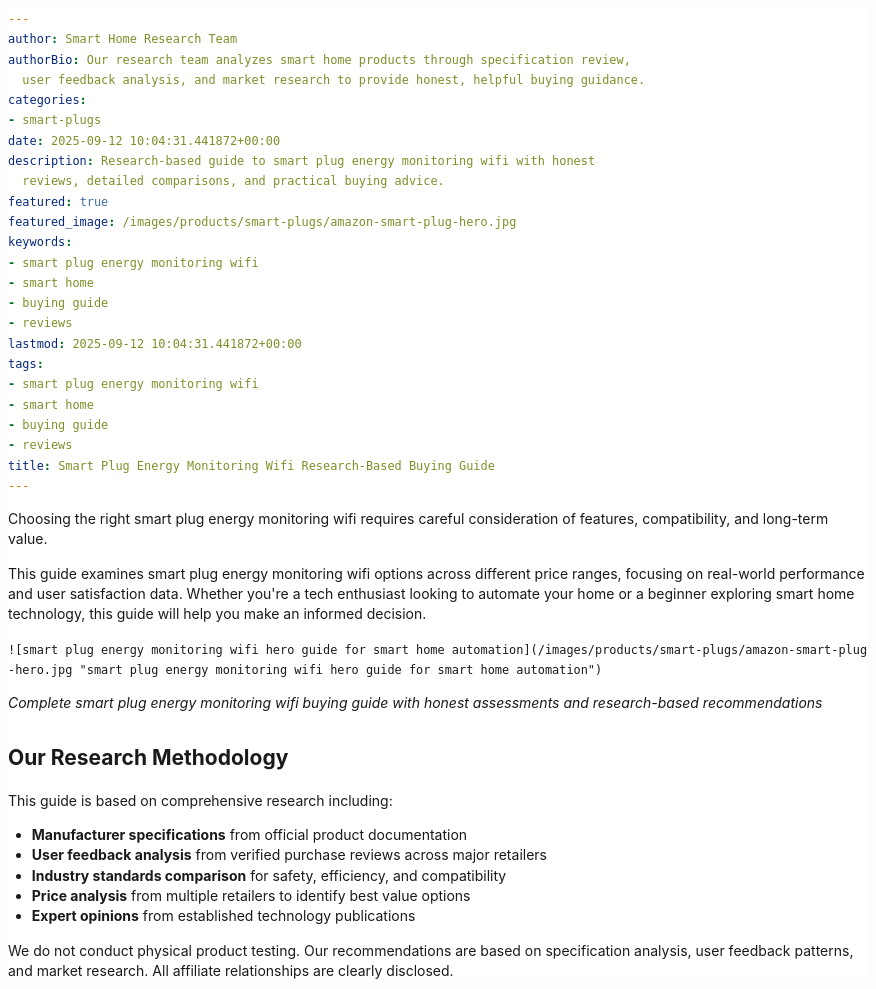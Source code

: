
 ```yaml
---
author: Smart Home Research Team
authorBio: Our research team analyzes smart home products through specification review,
  user feedback analysis, and market research to provide honest, helpful buying guidance.
categories:
- smart-plugs
date: 2025-09-12 10:04:31.441872+00:00
description: Research-based guide to smart plug energy monitoring wifi with honest
  reviews, detailed comparisons, and practical buying advice.
featured: true
featured_image: /images/products/smart-plugs/amazon-smart-plug-hero.jpg
keywords:
- smart plug energy monitoring wifi
- smart home
- buying guide
- reviews
lastmod: 2025-09-12 10:04:31.441872+00:00
tags:
- smart plug energy monitoring wifi
- smart home
- buying guide
- reviews
title: Smart Plug Energy Monitoring Wifi Research-Based Buying Guide
---
```




Choosing the right smart plug energy monitoring wifi requires careful consideration of features, compatibility, and long-term value.

This guide examines smart plug energy monitoring wifi options across different price ranges, focusing on real-world performance and user satisfaction data. Whether you're a tech enthusiast looking to automate your home or a beginner exploring smart home technology, this guide will help you make an informed decision.

    ![smart plug energy monitoring wifi hero guide for smart home automation](/images/products/smart-plugs/amazon-smart-plug-hero.jpg "smart plug energy monitoring wifi hero guide for smart home automation")

*Complete smart plug energy monitoring wifi buying guide with honest assessments and research-based recommendations*


## Our Research Methodology

This guide is based on comprehensive research including:
- **Manufacturer specifications** from official product documentation
- **User feedback analysis** from verified purchase reviews across major retailers
- **Industry standards comparison** for safety, efficiency, and compatibility
- **Price analysis** from multiple retailers to identify best value options
- **Expert opinions** from established technology publications

We do not conduct physical product testing. Our recommendations are based on specification analysis, user feedback patterns, and market research. All affiliate relationships are clearly disclosed.
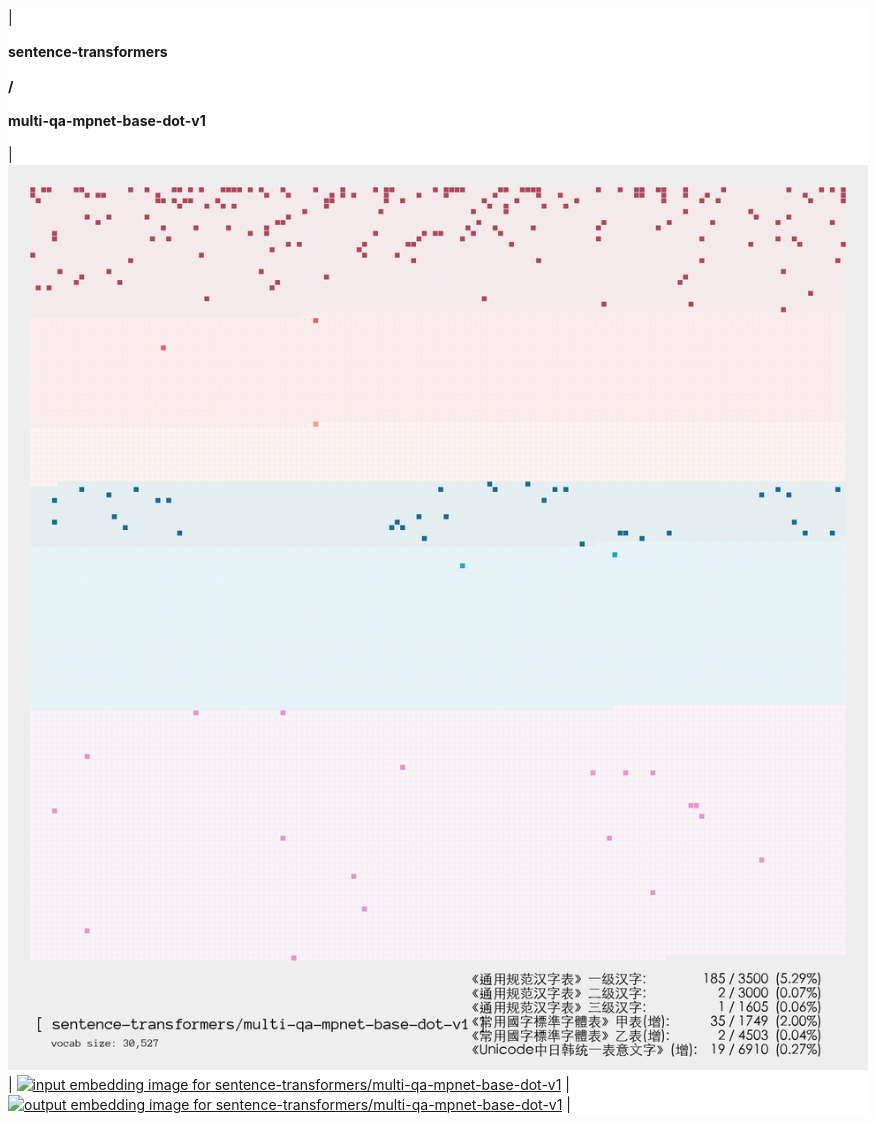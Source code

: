 | <b><p>sentence-transformers</p><p>/</p><p>multi-qa-mpnet-base-dot-v1</p></b> | ![Vocab Coverage for <b><p>sentence-transformers</p><p>/</p><p>multi-qa-mpnet-base-dot-v1</p></b>](images/coverage/sentence-transformers_multi-qa-mpnet-base-dot-v1.png) | [![input embedding image for <b><p>sentence-transformers</p><p>/</p><p>multi-qa-mpnet-base-dot-v1</p></b>](images/embeddings/thumbnails/embeddings.sentence-transformers_multi-qa-mpnet-base-dot-v1.input.jpg)](images/embeddings/embeddings.sentence-transformers_multi-qa-mpnet-base-dot-v1.input.jpg) | [![output embedding image for <b><p>sentence-transformers</p><p>/</p><p>multi-qa-mpnet-base-dot-v1</p></b>](images/embeddings/thumbnails/embeddings.sentence-transformers_multi-qa-mpnet-base-dot-v1.output.jpg)](images/embeddings/embeddings.sentence-transformers_multi-qa-mpnet-base-dot-v1.output.jpg) |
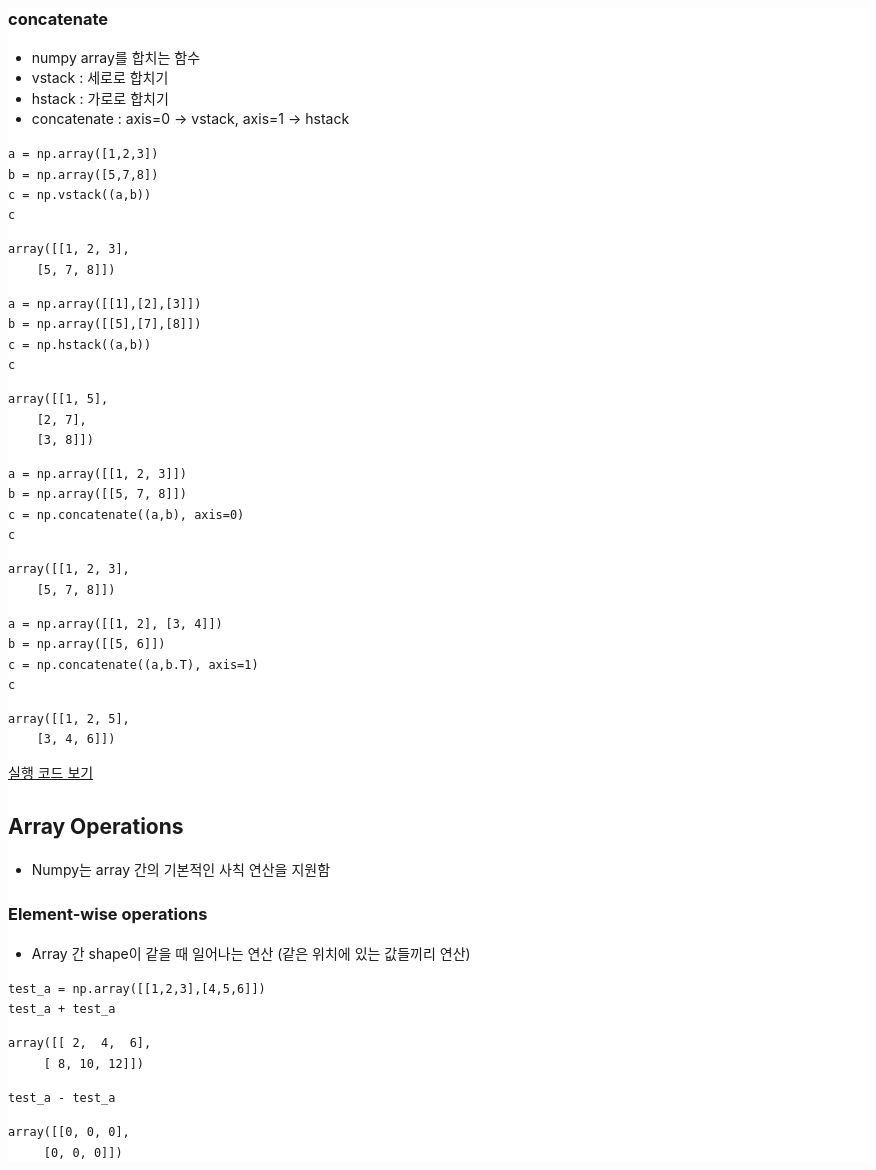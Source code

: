    ### concatenate
   - numpy array를 합치는 함수
   - vstack : 세로로 합치기
   - hstack : 가로로 합치기
   - concatenate : axis=0 -> vstack, axis=1 -> hstack 
   ```
   a = np.array([1,2,3])
   b = np.array([5,7,8])
   c = np.vstack((a,b))
   c
   ```
   ```
   array([[1, 2, 3],
       [5, 7, 8]])
   ```
   ```
   a = np.array([[1],[2],[3]])
   b = np.array([[5],[7],[8]])
   c = np.hstack((a,b))
   c
   ```
   ```
   array([[1, 5],
       [2, 7],
       [3, 8]])
   ```
   ```
   a = np.array([[1, 2, 3]])
   b = np.array([[5, 7, 8]])
   c = np.concatenate((a,b), axis=0)
   c
   ```
   ```
   array([[1, 2, 3],
       [5, 7, 8]])
   ```
   ```
   a = np.array([[1, 2], [3, 4]])
   b = np.array([[5, 6]])
   c = np.concatenate((a,b.T), axis=1)
   c
   ```
   ```
   array([[1, 2, 5],
       [3, 4, 6]])
   ```
   [실행 코드 보기](./operation_functions.ipynb)

  ## Array Operations
  - Numpy는 array 간의 기본적인 사칙 연산을 지원함
  ### Element-wise operations 
  - Array 간 shape이 같을 때 일어나는 연산 (같은 위치에 있는 값들끼리 연산)
  ```
  test_a = np.array([[1,2,3],[4,5,6]])
  test_a + test_a
  ```
  ```
  array([[ 2,  4,  6],
       [ 8, 10, 12]])
  ```
  ```
  test_a - test_a
  ```
  ```
  array([[0, 0, 0],
       [0, 0, 0]])
  ```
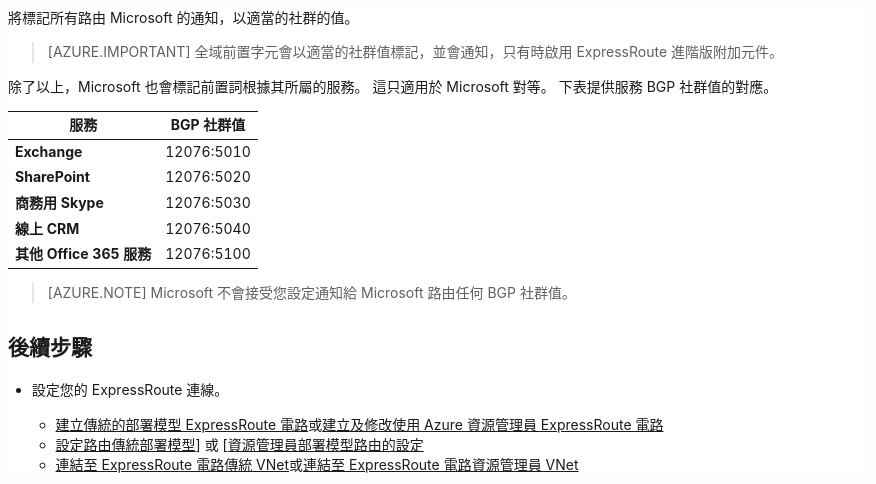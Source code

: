 將標記所有路由 Microsoft 的通知，以適當的社群的值。 

>[AZURE.IMPORTANT] 全域前置字元會以適當的社群值標記，並會通知，只有時啟用 ExpressRoute 進階版附加元件。


除了以上，Microsoft 也會標記前置詞根據其所屬的服務。 這只適用於 Microsoft 對等。 下表提供服務 BGP 社群值的對應。

| **服務** | **BGP 社群值** |
|---|---|
| **Exchange** | 12076:5010 |
| **SharePoint** | 12076:5020 |
| **商務用 Skype** | 12076:5030 |
| **線上 CRM** | 12076:5040 |
| **其他 Office 365 服務** | 12076:5100 |

>[AZURE.NOTE] Microsoft 不會接受您設定通知給 Microsoft 路由任何 BGP 社群值。

## <a name="next-steps"></a>後續步驟

- 設定您的 ExpressRoute 連線。

    - [建立傳統的部署模型 ExpressRoute 電路](expressroute-howto-circuit-classic.md)或[建立及修改使用 Azure 資源管理員 ExpressRoute 電路](expressroute-howto-circuit-arm.md)
    - [設定路由傳統部署模型](expressroute-howto-routing-classic.md)] 或 [[資源管理員部署模型路由的設定](expressroute-howto-routing-arm.md)
    - [連結至 ExpressRoute 電路傳統 VNet](expressroute-howto-linkvnet-classic.md)或[連結至 ExpressRoute 電路資源管理員 VNet](expressroute-howto-linkvnet-arm.md)


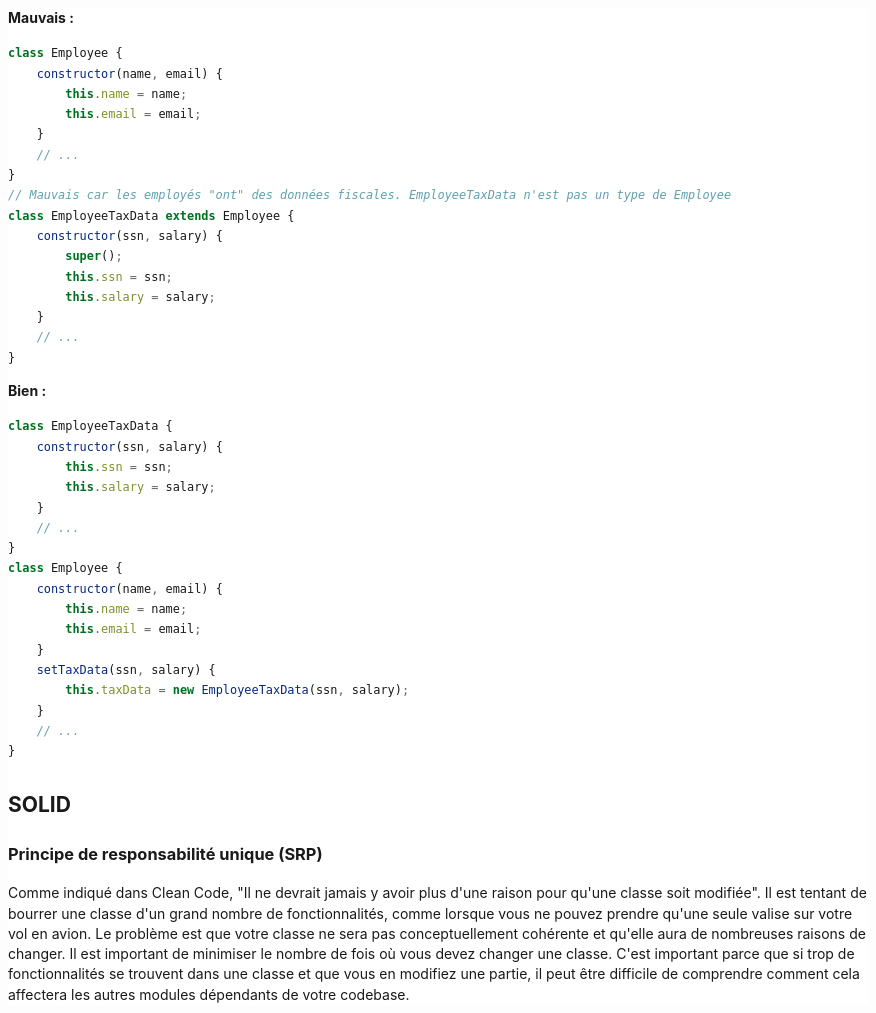 **Mauvais :**

```javascript
class Employee {
    constructor(name, email) {
        this.name = name;
        this.email = email;
    }
    // ...
}
// Mauvais car les employés "ont" des données fiscales. EmployeeTaxData n'est pas un type de Employee
class EmployeeTaxData extends Employee {
    constructor(ssn, salary) {
        super();
        this.ssn = ssn;
        this.salary = salary;
    }
    // ...
}
```

**Bien :**

```javascript
class EmployeeTaxData {
    constructor(ssn, salary) {
        this.ssn = ssn;
        this.salary = salary;
    }
    // ...
}
class Employee {
    constructor(name, email) {
        this.name = name;
        this.email = email;
    }
    setTaxData(ssn, salary) {
        this.taxData = new EmployeeTaxData(ssn, salary);
    }
    // ...
}
```



## **SOLID**

### Principe de responsabilité unique (SRP)

Comme indiqué dans Clean Code, "Il ne devrait jamais y avoir plus d'une raison pour qu'une classe soit modifiée".
Il est tentant de bourrer une classe d'un grand nombre de fonctionnalités, comme lorsque vous ne pouvez prendre qu'une seule valise sur votre vol en avion.
Le problème est que votre classe ne sera pas conceptuellement cohérente et qu'elle aura de nombreuses raisons de changer.
Il est important de minimiser le nombre de fois où vous devez changer une classe.
C'est important parce que si trop de fonctionnalités se trouvent dans une classe et que vous en modifiez une partie, il peut être difficile de comprendre comment cela affectera les autres modules dépendants de votre codebase.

> _About this exercise_
Copy out each line of the material above that holds the word "analysis".

> _Solution to this task_
  user feedback analysis, and market research to provide honest, helpful buying guidance.
- **User feedback analysis** from verified purchase reviews across major retailers
- **Price analysis** from multiple retailers to identify best value options
We do not conduct physical product testing. Our recommendations are based on specification analysis, user feedback patterns, and market research. All affiliate relationships are clearly disclosed.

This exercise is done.